⟨

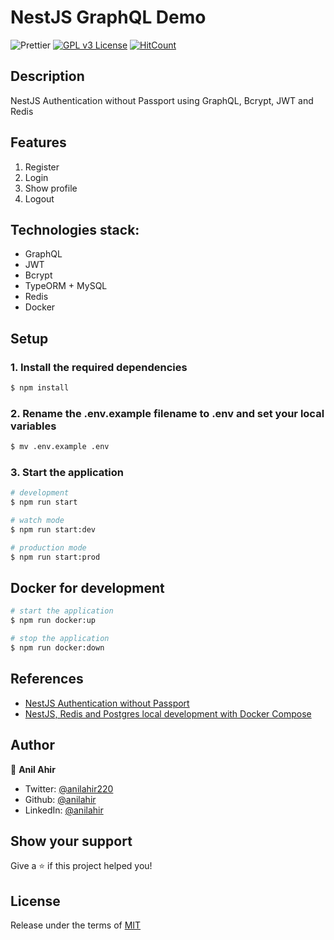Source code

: # NestJS GraphQL Demo

![Prettier](https://img.shields.io/badge/Code%20style-prettier-informational?logo=prettier&logoColor=white)
[![GPL v3 License](https://img.shields.io/badge/License-GPLv3-green.svg)](./LICENSE)
[![HitCount](https://hits.dwyl.com/anilahir/nestjs-graphql-demo.svg)](https://hits.dwyl.com/anilahir/nestjs-graphql-demo)

## Description

NestJS Authentication without Passport using GraphQL, Bcrypt, JWT and Redis

## Features

1. Register
2. Login
3. Show profile
4. Logout

## Technologies stack:

- GraphQL
- JWT
- Bcrypt
- TypeORM + MySQL
- Redis
- Docker

## Setup

### 1. Install the required dependencies

```bash
$ npm install
```

### 2. Rename the .env.example filename to .env and set your local variables

```bash
$ mv .env.example .env
```

### 3. Start the application

```bash
# development
$ npm run start

# watch mode
$ npm run start:dev

# production mode
$ npm run start:prod
```

## Docker for development

```bash
# start the application
$ npm run docker:up

# stop the application
$ npm run docker:down
```

## References

- [NestJS Authentication without Passport](https://trilon.io/blog/nestjs-authentication-without-passport)
- [NestJS, Redis and Postgres local development with Docker Compose](https://www.tomray.dev/nestjs-docker-compose-postgres)

## Author

👤 **Anil Ahir**

- Twitter: [@anilahir220](https://twitter.com/anilahir220)
- Github: [@anilahir](https://github.com/anilahir)
- LinkedIn: [@anilahir](https://www.linkedin.com/in/anilahir)

## Show your support

Give a ⭐️ if this project helped you!

## License

Release under the terms of [MIT](./LICENSE)
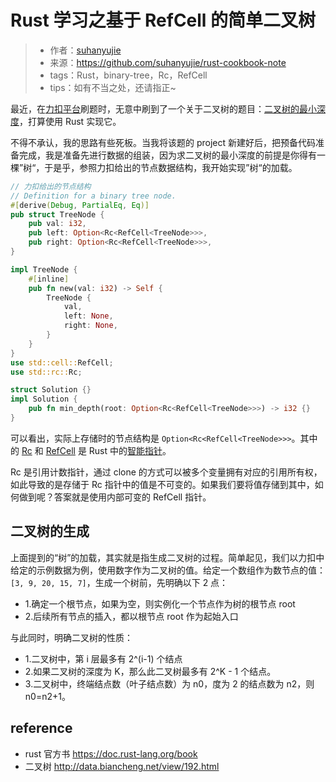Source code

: # Rust 学习之基于 RefCell 的简单二叉树
>* 作者：[suhanyujie](https://github.com/suhanyujie)
>* 来源：https://github.com/suhanyujie/rust-cookbook-note
>* tags：Rust，binary-tree，Rc，RefCell
>* tips：如有不当之处，还请指正~

最近，在[力扣平台](https://leetcode-cn.com/)刷题时，无意中刷到了一个关于二叉树的题目：[二叉树的最小深度](https://leetcode-cn.com/problems/minimum-depth-of-binary-tree/)，打算使用 Rust 实现它。

不得不承认，我的思路有些死板。当我将该题的 project 新建好后，把预备代码准备完成，我是准备先进行数据的组装，因为求二叉树的最小深度的前提是你得有一棵”树“，于是乎，参照力扣给出的节点数据结构，我开始实现”树“的加载。

```rust
// 力扣给出的节点结构
// Definition for a binary tree node.
#[derive(Debug, PartialEq, Eq)]
pub struct TreeNode {
    pub val: i32,
    pub left: Option<Rc<RefCell<TreeNode>>>,
    pub right: Option<Rc<RefCell<TreeNode>>>,
}

impl TreeNode {
    #[inline]
    pub fn new(val: i32) -> Self {
        TreeNode {
            val,
            left: None,
            right: None,
        }
    }
}
use std::cell::RefCell;
use std::rc::Rc;

struct Solution {}
impl Solution {
    pub fn min_depth(root: Option<Rc<RefCell<TreeNode>>>) -> i32 {}
}
```

可以看出，实际上存储时的节点结构是 `Option<Rc<RefCell<TreeNode>>>`。其中的 [Rc](https://doc.rust-lang.org/book/ch15-04-rc.html) 和 [RefCell](https://doc.rust-lang.org/book/ch15-05-interior-mutability.html) 是 Rust 中的[智能指针](https://doc.rust-lang.org/book/ch15-00-smart-pointers.html)。

Rc 是引用计数指针，通过 clone 的方式可以被多个变量拥有对应的引用所有权，如此导致的是存储于 Rc 指针中的值是不可变的。如果我们要将值存储到其中，如何做到呢？答案就是使用内部可变的 RefCell 指针。

## 二叉树的生成
上面提到的“树”的加载，其实就是指生成二叉树的过程。简单起见，我们以力扣中给定的示例数据为例，使用数字作为二叉树的值。给定一个数组作为数节点的值：`[3, 9, 20, 15, 7]`，生成一个树前，先明确以下 2 点：

* 1.确定一个根节点，如果为空，则实例化一个节点作为树的根节点 root
* 2.后续所有节点的插入，都以根节点 root 作为起始入口

与此同时，明确二叉树的性质：

* 1.二叉树中，第 i 层最多有 2^(i-1) 个结点
* 2.如果二叉树的深度为 K，那么此二叉树最多有 2^K - 1 个结点。
* 3.二叉树中，终端结点数（叶子结点数）为 n0，度为 2 的结点数为 n2，则 n0=n2+1。



## reference
* rust 官方书 https://doc.rust-lang.org/book
* 二叉树 http://data.biancheng.net/view/192.html

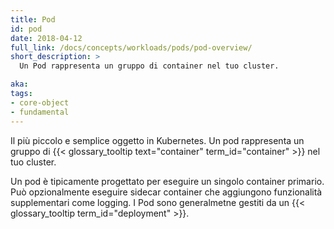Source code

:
 ```yaml
---
title: Pod
id: pod
date: 2018-04-12
full_link: /docs/concepts/workloads/pods/pod-overview/
short_description: >
  Un Pod rappresenta un gruppo di container nel tuo cluster.

aka: 
tags:
- core-object
- fundamental
---
```

 Il più piccolo e semplice oggetto in Kubernetes. Un pod rappresenta un gruppo di {{< glossary_tooltip text="container" term_id="container" >}} nel tuo cluster.

<!--more--> 

Un pod è tipicamente progettato per eseguire un singolo container primario. Può opzionalmente eseguire sidecar container che aggiungono funzionalità supplementari come logging. I Pod sono generalmetne gestiti da un {{< glossary_tooltip term_id="deployment" >}}.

⟩

▶ _How to complete this task_
I would like you to report every line in the listing above that contains "Authentication".

▶ _Problem solution_
NestJS Authentication without Passport using GraphQL, Bcrypt, JWT and Redis
- [NestJS Authentication without Passport](https://trilon.io/blog/nestjs-authentication-without-passport)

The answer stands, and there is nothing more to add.